Introduction

In this section, the literature in the field of diagnosis of prostate cancer (PCa) from medical images, the current state-of-the-art research of using deep learning algorithms in automating the diagnosis process and challenges in closing the gap of research and clinical utilization is discussed.

Background

Prostate cancer (PCa) has been studied for its commonality and high mortality rate in the United States. As recommended by almost all the cancer types, early detection through regular screening plays an essential role in reducing the mortality rate and improving quality of life for PCa patients (https://www.cancer.org/cancer/prostate-cancer/about/key-statistics.html). In clinics, the diagnosis is made based on the screenings and the biopsies. To be specific, the biopsy serves as the golden standard when it comes to determining the malignancy of a suspicious lesion. However, the procedure of a typical prostate biopsy is invasive and complications such as hemorrhage, dysuria and infections have been reported. Cases of disagreement between the biopsy and the screenings have been reported though rarely1.

Among the screening techniques, multiparametric magnetic resonance imaging (mpMRI) has shown increasing impact in clinical decision making. Popular sequences include T2-weighted (T2W), diffusion-weighted imaging (DWI), dynamic contrast-enhanced imaging (DCE) and MR spectroscopy. According to the report, best visual of PCa lesions happens when the sequences are integrated in a parametric format2,3.

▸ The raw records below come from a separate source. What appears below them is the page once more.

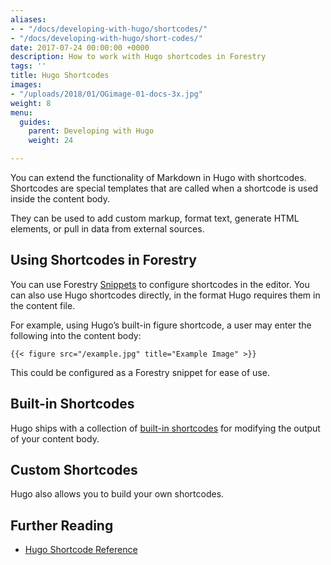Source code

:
 ```yaml
---
aliases:
- - "/docs/developing-with-hugo/shortcodes/"
- "/docs/developing-with-hugo/short-codes/"
date: 2017-07-24 00:00:00 +0000
description: How to work with Hugo shortcodes in Forestry
tags: ''
title: Hugo Shortcodes
images:
- "/uploads/2018/01/OGimage-01-docs-3x.jpg"
weight: 8
menu:
  guides:
    parent: Developing with Hugo
    weight: 24

---
```


You can extend the functionality of Markdown in Hugo with shortcodes. Shortcodes are special templates that are called when a shortcode is used inside the content body.

They can be used to add custom markup, format text, generate HTML elements, or pull in data from external sources.

## Using Shortcodes in Forestry

You can use Forestry [Snippets](/docs/settings/snippets/) to configure shortcodes in the editor. You can also use Hugo shortcodes directly, in the format Hugo requires them in the content file.

For example, using Hugo’s built-in figure shortcode, a user may enter the following into the content body:

```go-html-template
{{< figure src="/example.jpg" title="Example Image" >}}
```

This could be configured as a Forestry snippet for ease of use.

## Built-in Shortcodes

Hugo ships with a collection of [built-in shortcodes](https://gohugo.io/content-management/shortcodes/#use-hugos-built-in-shortcodes) for modifying the output of your content body.

## Custom Shortcodes

Hugo also allows you to build your own shortcodes.

## Further Reading

- [Hugo Shortcode Reference](https://gohugo.io/content-management/shortcodes/)
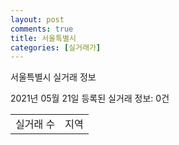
 ```yaml
---
layout: post
comments: true
title: 서울특별시
categories: [실거래가]
---
```


서울특별시 실거래 정보

2021년 05월 21일 등록된 실거래 정보: 0건


<table>
  <tr>
    <td>실거래 수</td>
    <td>지역</td>
  </tr>

  

</table>
    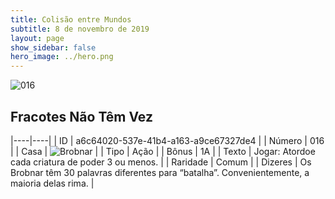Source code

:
 ```yaml
---
title: Colisão entre Mundos
subtitle: 8 de novembro de 2019
layout: page
show_sidebar: false
hero_image: ../hero.png
---
```


![016](https://cdn.keyforgegame.com/media/card_front/pt/452_016_Q72GQRRHRPVX_pt.png)

## Fracotes Não Têm Vez

|----|----|
| ID | a6c64020-537e-41b4-a163-a9ce67327de4 |
| Número | 016 |
| Casa | ![Brobnar](https://archonarcana.com/images/thumb/e/e0/Brobnar.png/22px-Brobnar.png "Brobnar") |
| Tipo | Ação |
| Bônus | 1A |
| Texto | Jogar: Atordoe cada criatura de poder 3 ou menos. |
| Raridade | Comum |
| Dizeres | Os Brobnar têm 30 palavras diferentes para “batalha”. Convenientemente, a maioria delas rima. |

The definition of malignancy in the clinics correlates to Gleason score 7 (including 3 + 4) in histopathology4 and automatic detection of which from the mpMRI is the goal of this work. To be specific, the techniques used in automating the screen reading process are machine learning and computer vision customized in this particular tasks5.

For the past few years, deep learning models have made progress in making diagnosis from reading chest X-ray6, mammogram7, and mpMRI8,9.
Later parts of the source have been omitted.